Inhaftiert

Ylva Queisser

Mitten in einem Wohngebiet in Hohenschönhausen liegt das ehemalige Stasi-Gefängnis, in dem ab den fünfziger Jahren bis 1990 viele Gegner der SED-Diktatur eingesperrt waren. Seit 1994 ist die Haftanstalt eine Gedenkstätte, in der hauptsächlich frühere Häftlinge durch das Gebäude führen und Besuchern über ihre Haftzeit erzählen.

Zu DDR-Zeiten war das Gebiet um die Genslerstraße im Bezirk Lichtenberg-Hohenschönhausen Sperrgebiet, und die Häftlinge wussten oft nicht, wo sie sich befanden. Heute wünschen sich viele eine genauere Kennzeichnung des Areals mit Infotafeln. Auf Grund einer Diskussion über diese Tafeln geriet die Gedenkstätte im Frühjahr 2006 bundesweit in die Schlagzeilen: Bei der Veranstaltung des Bezirkes, zu der Kultursenator Flierl eingeladen war, kamen auch viele ehemalige Stasi-Mitarbeiter. Sie behaupteten, in Hohenschönhausen sei es human zugegangen.
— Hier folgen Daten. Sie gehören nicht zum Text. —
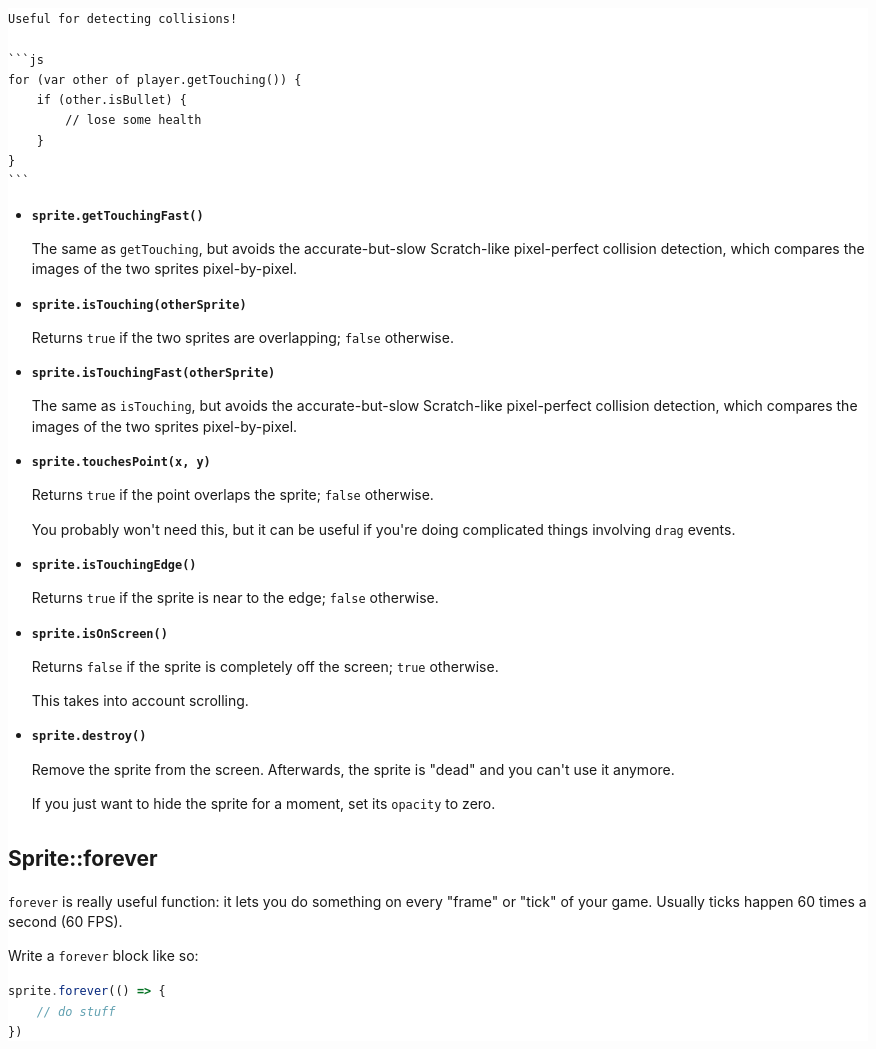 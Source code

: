     Useful for detecting collisions!

    ```js
    for (var other of player.getTouching()) {
        if (other.isBullet) {
            // lose some health
        }
    }
    ```

  * **`sprite.getTouchingFast()`**

    The same as `getTouching`, but avoids the accurate-but-slow Scratch-like pixel-perfect collision detection, which compares the images of the two sprites pixel-by-pixel.

  * **`sprite.isTouching(otherSprite)`**

    Returns `true` if the two sprites are overlapping; `false` otherwise.

  * **`sprite.isTouchingFast(otherSprite)`**

    The same as `isTouching`, but avoids the accurate-but-slow Scratch-like pixel-perfect collision detection, which compares the images of the two sprites pixel-by-pixel.

  * **`sprite.touchesPoint(x, y)`**

    Returns `true` if the point overlaps the sprite; `false` otherwise.

    You probably won't need this, but it can be useful if you're doing complicated things involving `drag` events.

  * **`sprite.isTouchingEdge()`**

    Returns `true` if the sprite is near to the edge; `false` otherwise.

  * **`sprite.isOnScreen()`**

    Returns `false` if the sprite is completely off the screen; `true` otherwise.

    This takes into account scrolling.

  * **`sprite.destroy()`**

    Remove the sprite from the screen. Afterwards, the sprite is "dead" and you can't use it anymore.

    If you just want to hide the sprite for a moment, set its `opacity` to zero.


## Sprite::forever

`forever` is really useful function: it lets you do something on every "frame" or "tick" of your game. Usually ticks happen 60 times a second (60 FPS).

Write a `forever` block like so:

```js
sprite.forever(() => {
    // do stuff
})
```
Das Gegenteil erzählt ein Projekt des Kulturrings, das ab dem 9. November 2006 in der Saarländischen Landesvertretung in den Ministergärten präsentiert wird. Die Ausstellung „Inhaftiert“ von der Berliner Fotografin Franziska Vu macht das Leid, die Angst, die Einsamkeit und Hoffnungslosigkeit der betroffenen Menschen spürbar. Aufnahmen aus der Gedenkstätte und Portraits ehemaliger Häftlinge werden mit Textbeiträgen der Zeitzeugen ergänzt, in denen die Gefangenen von ihrem Schicksal erzählen.

„Diese Isolation, diese Ungewissheit. Sie wussten ja nie, was passiert. Sie sitzen da, es ist ruhig, sie hören nichts, keine Geräusche, und Sie wissen nicht, was passiert […]“, berichtet Dr. Jörg Kürschner, der 1979 bei der Einreise in die DDR verhaftet wurde. Weil er für einen Bekannten aus Jena Bücher und Zeitschriften aus der BRD mitbrachte, wurde er im Sommer 1980 wegen staatsfeindlicher Hetze zu 5 Jahren und 8 Monaten verurteilt und Ende 1981 vom Westen freigekauft.

„Wenn ich meine 2 Jahre Haftzeit rekapituliere, komme ich zu dem Ergebnis, dass die Zeit in Hohenschönhausen die schlimmste war. Eben aufgrund dieser totalen Isolation.“, sagt der heutige Vorsitzende des Fördervereins der Gedenkstätte.

„Insgesamt war Hohenschönhausen psychische Folter, und die war außerordentlich schwer zu ertragen. […]Mich bringt […] auf, dass ehemalige Stasi-Generale heute ihr menschenrechtswidriges Handeln leugnen, indem sie zum Beispiel die schlimmen Haftbedingungen in Abrede stellen. Oder sie verunglimpfen die Gedenkstätte Berlin-Hohenschönhausen durch die wahrheitswidrige Behauptung, dort seien Zellen nachträglich eingebaut worden.“ (Auszüge aus dem Interview mit Dr. Kürschner aus der Ausstellung)

Sechzehn Jahre nach der Wiedervereinigung gibt es stets einen großen Bedarf, das Thema „Haft in der DDR“ in der Öffentlichkeit aufzuarbeiten. Das Projekt von Franziska Vu ist als Wanderausstellung konzipiert, die nach der Eröffnung in Berlin auch an anderen Orten der Bundesrepublik gezeigt werden soll. Die fotografische Umsetzung und die Zusammenarbeit mit Zeitzeugen bieten den Besuchern eine Möglichkeit, sich in das Leben und Erleben der ehemaligen Häftlinge hineinzuversetzen. Die Feinfühligkeit der Fotografin und die Offenheit der Interviewten macht die Ausstellung besonders gelungen und sehenswert.

Die Ausstellung „Inhaftiert“ ist vom 09.11.-29.11.2006 in der Vertretung des Saarlandes beim Bund, In den Ministergärten 4, 10117 Berlin, zu sehen.

Öffnungszeiten: Mo-Fr von 9-19 Uhr

„Inhaftiert“ ist ein Projekt des Kulturrings in Berlin e.V. von der Fotografin Franziska Vu und mit Unterstützung des Fördervereins der Gedenkstätte Berlin-Hohenschönhausen e. V. Es wird gefördert von der Stiftung zur Aufarbeitung der SED-Diktatur, der Senatsverwaltung für Justiz Berlin und von „Gegen Vergessen für Demokratie e. V.“.